Records drawn from a dataset

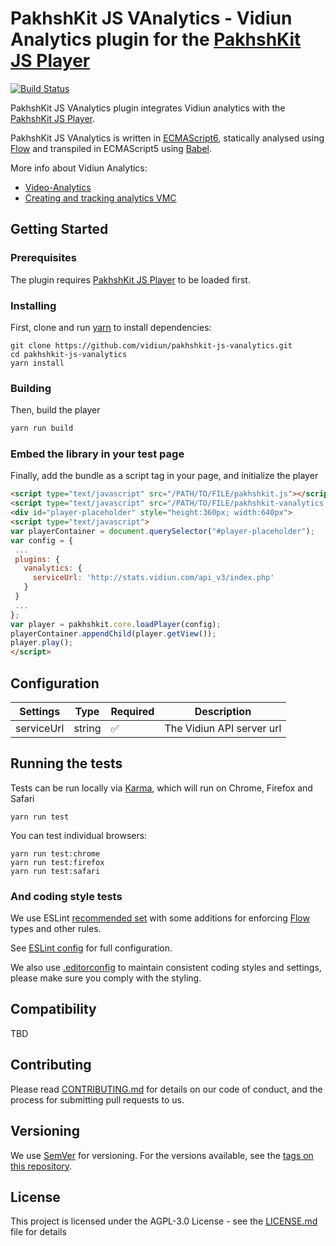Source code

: # PakhshKit JS VAnalytics - Vidiun Analytics plugin for the [PakhshKit JS Player]

[![Build Status](https://travis-ci.org/vidiun/pakhshkit-js-vanalytics.svg?branch=master)](https://travis-ci.org/vidiun/pakhshkit-js-vanalytics)

PakhshKit JS VAnalytics plugin integrates Vidiun analytics with the [PakhshKit JS Player].
 
PakhshKit JS VAnalytics is written in [ECMAScript6], statically analysed using [Flow] and transpiled in ECMAScript5 using [Babel].

More info about Vidiun Analytics: 
* [Video-Analytics]
* [Creating and tracking analytics VMC]

[Video-Analytics]: https://corp.vidiun.com/Products/Features/Video-Analytics
[Creating and tracking analytics VMC]: https://knowledge.vidiun.com/creating-and-tracking-analytics-vmc-0
[Flow]: https://flow.org/
[ECMAScript6]: https://github.com/ericdouglas/ES6-Learning#articles--tutorials
[Babel]: https://babeljs.io

## Getting Started

### Prerequisites
The plugin requires [PakhshKit JS Player] to be loaded first.

[Pakhshkit JS Player]: https://github.com/vidiun/pakhshkit-js

### Installing

First, clone and run [yarn] to install dependencies:

[yarn]: https://yarnpkg.com/lang/en/

```
git clone https://github.com/vidiun/pakhshkit-js-vanalytics.git
cd pakhshkit-js-vanalytics
yarn install
```

### Building

Then, build the player

```javascript
yarn run build
```

### Embed the library in your test page

Finally, add the bundle as a script tag in your page, and initialize the player

```html
<script type="text/javascript" src="/PATH/TO/FILE/pakhshkit.js"></script>
<script type="text/javascript" src="/PATH/TO/FILE/pakhshkit-vanalytics.js"></script>
<div id="player-placeholder" style="height:360px; width:640px">
<script type="text/javascript">
var playerContainer = document.querySelector("#player-placeholder");
var config = {
 ...
 plugins: {
   vanalytics: { 
     serviceUrl: 'http://stats.vidiun.com/api_v3/index.php'
   }
 }
 ...
};
var player = pakhshkit.core.loadPlayer(config);
playerContainer.appendChild(player.getView());
player.play();
</script>
```

## Configuration

| Settings 	| Type   	| Required           	| Description                	|
|----------	|--------	|--------------------	|----------------------------	|
| serviceUrl    	| string 	| :white_check_mark: 	| The Vidiun API server url 	|

## Running the tests

Tests can be run locally via [Karma], which will run on Chrome, Firefox and Safari

[Karma]: https://karma-runner.github.io/1.0/index.html
```
yarn run test
```

You can test individual browsers:
```
yarn run test:chrome
yarn run test:firefox
yarn run test:safari
```

### And coding style tests

We use ESLint [recommended set](http://eslint.org/docs/rules/) with some additions for enforcing [Flow] types and other rules.

See [ESLint config](.eslintrc.json) for full configuration.

We also use [.editorconfig](.editorconfig) to maintain consistent coding styles and settings, please make sure you comply with the styling.


## Compatibility

TBD

## Contributing

Please read [CONTRIBUTING.md](https://gist.github.com/PurpleBooth/b24679402957c63ec426) for details on our code of conduct, and the process for submitting pull requests to us.

## Versioning

We use [SemVer](http://semver.org/) for versioning. For the versions available, see the [tags on this repository](https://github.com/vidiun/pakhshkit-js-vanalytics/tags). 

## License

This project is licensed under the AGPL-3.0 License - see the [LICENSE.md](LICENSE.md) file for details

TASK DESCRIPTION >> Set down every line of the entries above again, exactly as written, but not the pictures.

SOLUTION BELOW >>
Source code

: # PakhshKit JS VAnalytics - Vidiun Analytics plugin for the [PakhshKit JS Player]

[![Build Status](https://travis-ci.org/vidiun/pakhshkit-js-vanalytics.svg?branch=master)](https://travis-ci.org/vidiun/pakhshkit-js-vanalytics)

PakhshKit JS VAnalytics plugin integrates Vidiun analytics with the [PakhshKit JS Player].
 
PakhshKit JS VAnalytics is written in [ECMAScript6], statically analysed using [Flow] and transpiled in ECMAScript5 using [Babel].

More info about Vidiun Analytics: 
* [Video-Analytics]
* [Creating and tracking analytics VMC]

[Video-Analytics]: https://corp.vidiun.com/Products/Features/Video-Analytics
[Creating and tracking analytics VMC]: https://knowledge.vidiun.com/creating-and-tracking-analytics-vmc-0
[Flow]: https://flow.org/
[ECMAScript6]: https://github.com/ericdouglas/ES6-Learning#articles--tutorials
[Babel]: https://babeljs.io

## Getting Started

### Prerequisites
The plugin requires [PakhshKit JS Player] to be loaded first.

[Pakhshkit JS Player]: https://github.com/vidiun/pakhshkit-js

### Installing

First, clone and run [yarn] to install dependencies:

[yarn]: https://yarnpkg.com/lang/en/

```
git clone https://github.com/vidiun/pakhshkit-js-vanalytics.git
cd pakhshkit-js-vanalytics
yarn install
```

### Building

Then, build the player

```javascript
yarn run build
```

### Embed the library in your test page

Finally, add the bundle as a script tag in your page, and initialize the player

```html
<script type="text/javascript" src="/PATH/TO/FILE/pakhshkit.js"></script>
<script type="text/javascript" src="/PATH/TO/FILE/pakhshkit-vanalytics.js"></script>
<div id="player-placeholder" style="height:360px; width:640px">
<script type="text/javascript">
var playerContainer = document.querySelector("#player-placeholder");
var config = {
 ...
 plugins: {
   vanalytics: { 
     serviceUrl: 'http://stats.vidiun.com/api_v3/index.php'
   }
 }
 ...
};
var player = pakhshkit.core.loadPlayer(config);
playerContainer.appendChild(player.getView());
player.play();
</script>
```

## Configuration

| Settings 	| Type   	| Required           	| Description                	|
|----------	|--------	|--------------------	|----------------------------	|
| serviceUrl    	| string 	| :white_check_mark: 	| The Vidiun API server url 	|

## Running the tests

Tests can be run locally via [Karma], which will run on Chrome, Firefox and Safari

[Karma]: https://karma-runner.github.io/1.0/index.html
```
yarn run test
```

You can test individual browsers:
```
yarn run test:chrome
yarn run test:firefox
yarn run test:safari
```

### And coding style tests

We use ESLint [recommended set](http://eslint.org/docs/rules/) with some additions for enforcing [Flow] types and other rules.

See [ESLint config](.eslintrc.json) for full configuration.

We also use [.editorconfig](.editorconfig) to maintain consistent coding styles and settings, please make sure you comply with the styling.


## Compatibility

TBD

## Contributing

Please read [CONTRIBUTING.md](https://gist.github.com/PurpleBooth/b24679402957c63ec426) for details on our code of conduct, and the process for submitting pull requests to us.

## Versioning

We use [SemVer](http://semver.org/) for versioning. For the versions available, see the [tags on this repository](https://github.com/vidiun/pakhshkit-js-vanalytics/tags). 

## License

This project is licensed under the AGPL-3.0 License - see the [LICENSE.md](LICENSE.md) file for details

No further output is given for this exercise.